Materials provided>
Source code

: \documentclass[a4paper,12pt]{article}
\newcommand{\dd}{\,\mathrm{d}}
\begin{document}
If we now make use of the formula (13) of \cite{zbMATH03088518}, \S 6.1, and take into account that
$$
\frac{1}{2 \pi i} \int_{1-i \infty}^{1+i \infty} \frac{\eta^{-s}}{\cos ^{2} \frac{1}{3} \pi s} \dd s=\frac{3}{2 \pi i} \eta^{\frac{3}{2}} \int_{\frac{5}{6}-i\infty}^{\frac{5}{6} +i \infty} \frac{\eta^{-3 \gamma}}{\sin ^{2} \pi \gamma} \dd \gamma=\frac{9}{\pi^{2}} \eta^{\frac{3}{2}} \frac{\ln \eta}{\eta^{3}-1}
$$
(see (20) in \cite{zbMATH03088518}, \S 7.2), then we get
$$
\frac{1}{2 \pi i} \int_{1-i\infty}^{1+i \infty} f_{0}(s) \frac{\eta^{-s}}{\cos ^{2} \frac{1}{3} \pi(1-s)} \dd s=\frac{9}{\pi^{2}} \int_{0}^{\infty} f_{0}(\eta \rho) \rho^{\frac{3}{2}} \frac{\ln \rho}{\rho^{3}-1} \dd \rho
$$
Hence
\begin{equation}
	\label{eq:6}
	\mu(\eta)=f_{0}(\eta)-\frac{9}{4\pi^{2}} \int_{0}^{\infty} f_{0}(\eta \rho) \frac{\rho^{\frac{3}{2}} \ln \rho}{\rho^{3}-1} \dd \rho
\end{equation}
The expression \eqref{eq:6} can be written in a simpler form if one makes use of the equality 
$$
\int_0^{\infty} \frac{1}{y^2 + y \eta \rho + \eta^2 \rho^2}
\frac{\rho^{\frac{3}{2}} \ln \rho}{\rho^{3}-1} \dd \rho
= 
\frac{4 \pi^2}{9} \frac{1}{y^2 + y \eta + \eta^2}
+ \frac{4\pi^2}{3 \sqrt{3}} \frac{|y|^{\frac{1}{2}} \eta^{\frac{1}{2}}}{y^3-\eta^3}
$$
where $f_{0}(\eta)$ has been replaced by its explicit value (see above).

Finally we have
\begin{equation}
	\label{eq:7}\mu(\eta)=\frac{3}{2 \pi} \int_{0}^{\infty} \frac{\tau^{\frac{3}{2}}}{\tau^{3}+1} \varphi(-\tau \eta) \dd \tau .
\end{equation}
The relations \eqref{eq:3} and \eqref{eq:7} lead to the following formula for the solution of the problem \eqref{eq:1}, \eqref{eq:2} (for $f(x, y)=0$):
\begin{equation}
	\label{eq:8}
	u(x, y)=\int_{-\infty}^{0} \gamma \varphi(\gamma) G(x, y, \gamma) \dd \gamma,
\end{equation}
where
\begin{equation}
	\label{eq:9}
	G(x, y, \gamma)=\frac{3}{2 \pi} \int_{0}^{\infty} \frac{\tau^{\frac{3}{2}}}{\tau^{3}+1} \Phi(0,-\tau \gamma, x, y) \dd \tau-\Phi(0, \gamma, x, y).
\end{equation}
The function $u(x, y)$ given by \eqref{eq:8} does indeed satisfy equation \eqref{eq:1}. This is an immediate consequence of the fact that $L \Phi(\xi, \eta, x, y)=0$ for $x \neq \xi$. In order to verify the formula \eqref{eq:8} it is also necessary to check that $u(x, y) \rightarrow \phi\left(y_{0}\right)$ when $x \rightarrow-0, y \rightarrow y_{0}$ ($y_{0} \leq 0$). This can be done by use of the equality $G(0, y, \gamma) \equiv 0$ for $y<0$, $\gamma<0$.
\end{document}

Directions for this task>
Set down each entry exactly, leaving none out.

Answer to this exercise>
Source code

: \documentclass[a4paper,12pt]{article}
\newcommand{\dd}{\,\mathrm{d}}
\begin{document}
If we now make use of the formula (13) of \cite{zbMATH03088518}, \S 6.1, and take into account that
$$
\frac{1}{2 \pi i} \int_{1-i \infty}^{1+i \infty} \frac{\eta^{-s}}{\cos ^{2} \frac{1}{3} \pi s} \dd s=\frac{3}{2 \pi i} \eta^{\frac{3}{2}} \int_{\frac{5}{6}-i\infty}^{\frac{5}{6} +i \infty} \frac{\eta^{-3 \gamma}}{\sin ^{2} \pi \gamma} \dd \gamma=\frac{9}{\pi^{2}} \eta^{\frac{3}{2}} \frac{\ln \eta}{\eta^{3}-1}
$$
(see (20) in \cite{zbMATH03088518}, \S 7.2), then we get
$$
\frac{1}{2 \pi i} \int_{1-i\infty}^{1+i \infty} f_{0}(s) \frac{\eta^{-s}}{\cos ^{2} \frac{1}{3} \pi(1-s)} \dd s=\frac{9}{\pi^{2}} \int_{0}^{\infty} f_{0}(\eta \rho) \rho^{\frac{3}{2}} \frac{\ln \rho}{\rho^{3}-1} \dd \rho
$$
Hence
\begin{equation}
	\label{eq:6}
	\mu(\eta)=f_{0}(\eta)-\frac{9}{4\pi^{2}} \int_{0}^{\infty} f_{0}(\eta \rho) \frac{\rho^{\frac{3}{2}} \ln \rho}{\rho^{3}-1} \dd \rho
\end{equation}
The expression \eqref{eq:6} can be written in a simpler form if one makes use of the equality 
$$
\int_0^{\infty} \frac{1}{y^2 + y \eta \rho + \eta^2 \rho^2}
\frac{\rho^{\frac{3}{2}} \ln \rho}{\rho^{3}-1} \dd \rho
= 
\frac{4 \pi^2}{9} \frac{1}{y^2 + y \eta + \eta^2}
+ \frac{4\pi^2}{3 \sqrt{3}} \frac{|y|^{\frac{1}{2}} \eta^{\frac{1}{2}}}{y^3-\eta^3}
$$
where $f_{0}(\eta)$ has been replaced by its explicit value (see above).

Finally we have
\begin{equation}
	\label{eq:7}\mu(\eta)=\frac{3}{2 \pi} \int_{0}^{\infty} \frac{\tau^{\frac{3}{2}}}{\tau^{3}+1} \varphi(-\tau \eta) \dd \tau .
\end{equation}
The relations \eqref{eq:3} and \eqref{eq:7} lead to the following formula for the solution of the problem \eqref{eq:1}, \eqref{eq:2} (for $f(x, y)=0$):
\begin{equation}
	\label{eq:8}
	u(x, y)=\int_{-\infty}^{0} \gamma \varphi(\gamma) G(x, y, \gamma) \dd \gamma,
\end{equation}
where
\begin{equation}
	\label{eq:9}
	G(x, y, \gamma)=\frac{3}{2 \pi} \int_{0}^{\infty} \frac{\tau^{\frac{3}{2}}}{\tau^{3}+1} \Phi(0,-\tau \gamma, x, y) \dd \tau-\Phi(0, \gamma, x, y).
\end{equation}
The function $u(x, y)$ given by \eqref{eq:8} does indeed satisfy equation \eqref{eq:1}. This is an immediate consequence of the fact that $L \Phi(\xi, \eta, x, y)=0$ for $x \neq \xi$. In order to verify the formula \eqref{eq:8} it is also necessary to check that $u(x, y) \rightarrow \phi\left(y_{0}\right)$ when $x \rightarrow-0, y \rightarrow y_{0}$ ($y_{0} \leq 0$). This can be done by use of the equality $G(0, y, \gamma) \equiv 0$ for $y<0$, $\gamma<0$.
\end{document}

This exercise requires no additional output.